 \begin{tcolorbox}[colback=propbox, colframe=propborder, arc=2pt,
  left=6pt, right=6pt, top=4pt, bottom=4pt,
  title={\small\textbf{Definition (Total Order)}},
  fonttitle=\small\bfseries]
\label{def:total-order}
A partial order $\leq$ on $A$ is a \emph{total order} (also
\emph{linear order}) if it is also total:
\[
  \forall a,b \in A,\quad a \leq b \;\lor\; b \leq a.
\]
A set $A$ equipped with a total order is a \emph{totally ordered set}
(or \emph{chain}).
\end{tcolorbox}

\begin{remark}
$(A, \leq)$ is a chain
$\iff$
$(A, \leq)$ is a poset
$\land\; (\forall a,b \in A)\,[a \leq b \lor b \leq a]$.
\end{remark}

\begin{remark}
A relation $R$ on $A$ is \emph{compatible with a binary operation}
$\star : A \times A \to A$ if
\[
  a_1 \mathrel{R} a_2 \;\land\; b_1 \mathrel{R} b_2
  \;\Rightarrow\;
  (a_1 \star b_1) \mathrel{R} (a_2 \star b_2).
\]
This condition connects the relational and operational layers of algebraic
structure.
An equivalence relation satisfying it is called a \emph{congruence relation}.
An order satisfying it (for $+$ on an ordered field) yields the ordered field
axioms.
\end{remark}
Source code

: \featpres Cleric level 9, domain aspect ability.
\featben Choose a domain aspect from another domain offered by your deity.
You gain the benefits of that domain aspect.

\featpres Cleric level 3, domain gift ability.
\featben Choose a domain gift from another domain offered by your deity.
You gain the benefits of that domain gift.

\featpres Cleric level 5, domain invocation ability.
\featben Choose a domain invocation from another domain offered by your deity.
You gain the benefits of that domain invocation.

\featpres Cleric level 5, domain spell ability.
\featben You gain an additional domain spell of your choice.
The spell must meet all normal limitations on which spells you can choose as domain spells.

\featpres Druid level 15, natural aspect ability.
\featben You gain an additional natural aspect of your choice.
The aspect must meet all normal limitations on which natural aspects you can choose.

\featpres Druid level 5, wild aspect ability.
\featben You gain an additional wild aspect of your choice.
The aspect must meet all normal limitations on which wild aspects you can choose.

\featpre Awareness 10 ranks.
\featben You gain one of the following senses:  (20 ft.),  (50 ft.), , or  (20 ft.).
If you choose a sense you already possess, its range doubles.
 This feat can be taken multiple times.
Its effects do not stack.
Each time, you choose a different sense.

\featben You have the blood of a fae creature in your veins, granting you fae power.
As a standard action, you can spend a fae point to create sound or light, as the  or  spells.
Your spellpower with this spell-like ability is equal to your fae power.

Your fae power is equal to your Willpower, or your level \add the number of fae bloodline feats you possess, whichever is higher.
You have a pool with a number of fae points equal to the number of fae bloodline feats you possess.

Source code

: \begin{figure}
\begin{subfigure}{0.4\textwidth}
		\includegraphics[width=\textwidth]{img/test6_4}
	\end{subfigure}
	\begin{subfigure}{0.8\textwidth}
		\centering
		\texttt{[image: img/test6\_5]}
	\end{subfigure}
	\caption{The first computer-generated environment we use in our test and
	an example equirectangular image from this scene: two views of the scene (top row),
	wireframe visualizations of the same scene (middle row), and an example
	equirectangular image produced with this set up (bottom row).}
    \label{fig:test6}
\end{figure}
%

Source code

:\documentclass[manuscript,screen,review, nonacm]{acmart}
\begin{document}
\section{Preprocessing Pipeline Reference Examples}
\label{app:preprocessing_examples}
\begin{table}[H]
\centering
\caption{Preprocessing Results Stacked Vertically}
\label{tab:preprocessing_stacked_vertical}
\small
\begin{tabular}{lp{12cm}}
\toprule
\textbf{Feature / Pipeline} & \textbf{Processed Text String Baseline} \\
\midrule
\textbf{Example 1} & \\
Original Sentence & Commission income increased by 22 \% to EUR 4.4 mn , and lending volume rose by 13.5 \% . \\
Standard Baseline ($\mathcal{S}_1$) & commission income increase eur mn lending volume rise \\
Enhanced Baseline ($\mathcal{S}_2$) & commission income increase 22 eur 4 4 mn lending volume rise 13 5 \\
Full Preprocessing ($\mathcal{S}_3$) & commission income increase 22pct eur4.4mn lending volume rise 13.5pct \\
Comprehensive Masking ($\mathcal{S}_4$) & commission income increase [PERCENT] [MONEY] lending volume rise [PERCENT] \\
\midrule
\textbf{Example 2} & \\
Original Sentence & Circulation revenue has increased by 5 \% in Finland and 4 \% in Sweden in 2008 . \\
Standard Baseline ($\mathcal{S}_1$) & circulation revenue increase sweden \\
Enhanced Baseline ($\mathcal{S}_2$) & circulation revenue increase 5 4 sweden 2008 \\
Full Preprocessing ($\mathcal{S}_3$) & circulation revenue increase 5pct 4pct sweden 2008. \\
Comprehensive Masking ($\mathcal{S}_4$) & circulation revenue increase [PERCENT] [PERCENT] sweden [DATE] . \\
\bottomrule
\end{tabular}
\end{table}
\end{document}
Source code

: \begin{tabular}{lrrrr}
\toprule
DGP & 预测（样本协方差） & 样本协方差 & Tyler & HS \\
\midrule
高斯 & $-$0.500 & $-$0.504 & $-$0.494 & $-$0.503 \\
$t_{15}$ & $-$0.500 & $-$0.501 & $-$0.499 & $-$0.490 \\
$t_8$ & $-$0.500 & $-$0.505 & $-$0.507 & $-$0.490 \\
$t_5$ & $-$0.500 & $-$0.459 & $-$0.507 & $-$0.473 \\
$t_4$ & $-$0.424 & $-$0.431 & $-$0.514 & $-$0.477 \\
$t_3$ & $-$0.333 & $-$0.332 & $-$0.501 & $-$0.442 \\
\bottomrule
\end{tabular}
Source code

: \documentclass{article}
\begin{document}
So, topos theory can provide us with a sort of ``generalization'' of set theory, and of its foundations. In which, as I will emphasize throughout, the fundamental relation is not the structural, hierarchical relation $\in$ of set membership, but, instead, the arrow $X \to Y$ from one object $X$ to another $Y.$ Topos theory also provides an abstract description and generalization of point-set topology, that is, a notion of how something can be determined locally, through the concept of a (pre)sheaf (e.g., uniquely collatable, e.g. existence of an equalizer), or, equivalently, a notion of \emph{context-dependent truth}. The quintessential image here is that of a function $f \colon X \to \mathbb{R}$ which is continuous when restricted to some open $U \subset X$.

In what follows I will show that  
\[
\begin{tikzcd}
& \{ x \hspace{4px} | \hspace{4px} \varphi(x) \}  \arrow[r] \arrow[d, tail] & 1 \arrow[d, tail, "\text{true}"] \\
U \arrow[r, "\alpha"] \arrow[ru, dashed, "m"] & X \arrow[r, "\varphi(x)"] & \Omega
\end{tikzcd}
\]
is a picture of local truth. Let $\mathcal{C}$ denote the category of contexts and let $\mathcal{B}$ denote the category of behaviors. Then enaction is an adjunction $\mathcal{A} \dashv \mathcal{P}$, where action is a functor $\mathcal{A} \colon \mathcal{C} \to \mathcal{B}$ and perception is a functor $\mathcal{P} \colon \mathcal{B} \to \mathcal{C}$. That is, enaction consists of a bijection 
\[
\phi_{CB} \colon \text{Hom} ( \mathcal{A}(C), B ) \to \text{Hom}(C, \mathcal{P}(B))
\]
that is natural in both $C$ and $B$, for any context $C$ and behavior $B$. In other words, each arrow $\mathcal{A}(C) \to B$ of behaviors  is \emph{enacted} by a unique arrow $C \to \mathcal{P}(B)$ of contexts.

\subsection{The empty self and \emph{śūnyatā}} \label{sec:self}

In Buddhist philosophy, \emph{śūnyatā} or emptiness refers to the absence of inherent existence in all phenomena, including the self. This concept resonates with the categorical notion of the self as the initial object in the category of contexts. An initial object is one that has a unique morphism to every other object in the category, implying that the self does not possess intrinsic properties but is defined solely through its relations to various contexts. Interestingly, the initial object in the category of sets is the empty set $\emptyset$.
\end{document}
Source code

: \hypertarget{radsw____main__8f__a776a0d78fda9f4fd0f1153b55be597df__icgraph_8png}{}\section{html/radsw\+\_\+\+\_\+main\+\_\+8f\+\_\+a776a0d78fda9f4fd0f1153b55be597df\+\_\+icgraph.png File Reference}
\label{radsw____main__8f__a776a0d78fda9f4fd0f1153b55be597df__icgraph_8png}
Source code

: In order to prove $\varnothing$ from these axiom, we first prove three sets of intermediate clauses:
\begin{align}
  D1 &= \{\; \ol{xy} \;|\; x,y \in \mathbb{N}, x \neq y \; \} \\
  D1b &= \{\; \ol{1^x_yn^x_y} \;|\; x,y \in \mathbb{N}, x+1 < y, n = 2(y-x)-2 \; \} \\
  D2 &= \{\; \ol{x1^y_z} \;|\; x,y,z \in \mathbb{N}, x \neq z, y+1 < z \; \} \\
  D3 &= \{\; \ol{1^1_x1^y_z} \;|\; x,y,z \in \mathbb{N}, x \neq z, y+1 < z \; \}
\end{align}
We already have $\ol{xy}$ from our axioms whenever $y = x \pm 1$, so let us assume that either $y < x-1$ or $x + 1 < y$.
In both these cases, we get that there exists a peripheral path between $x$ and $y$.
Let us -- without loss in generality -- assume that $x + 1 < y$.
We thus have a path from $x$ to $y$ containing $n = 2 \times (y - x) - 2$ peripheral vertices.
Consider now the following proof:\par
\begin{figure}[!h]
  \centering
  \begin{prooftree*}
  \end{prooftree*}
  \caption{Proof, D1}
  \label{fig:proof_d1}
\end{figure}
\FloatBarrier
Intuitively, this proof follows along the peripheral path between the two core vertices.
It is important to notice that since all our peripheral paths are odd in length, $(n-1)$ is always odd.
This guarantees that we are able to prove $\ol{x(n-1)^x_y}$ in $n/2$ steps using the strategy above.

________________________

Your goal:
Among the lines above, list those that contain the word "documentclass".

Exercise solution:
:\documentclass[manuscript,screen,review, nonacm]{acmart}
: \documentclass{article}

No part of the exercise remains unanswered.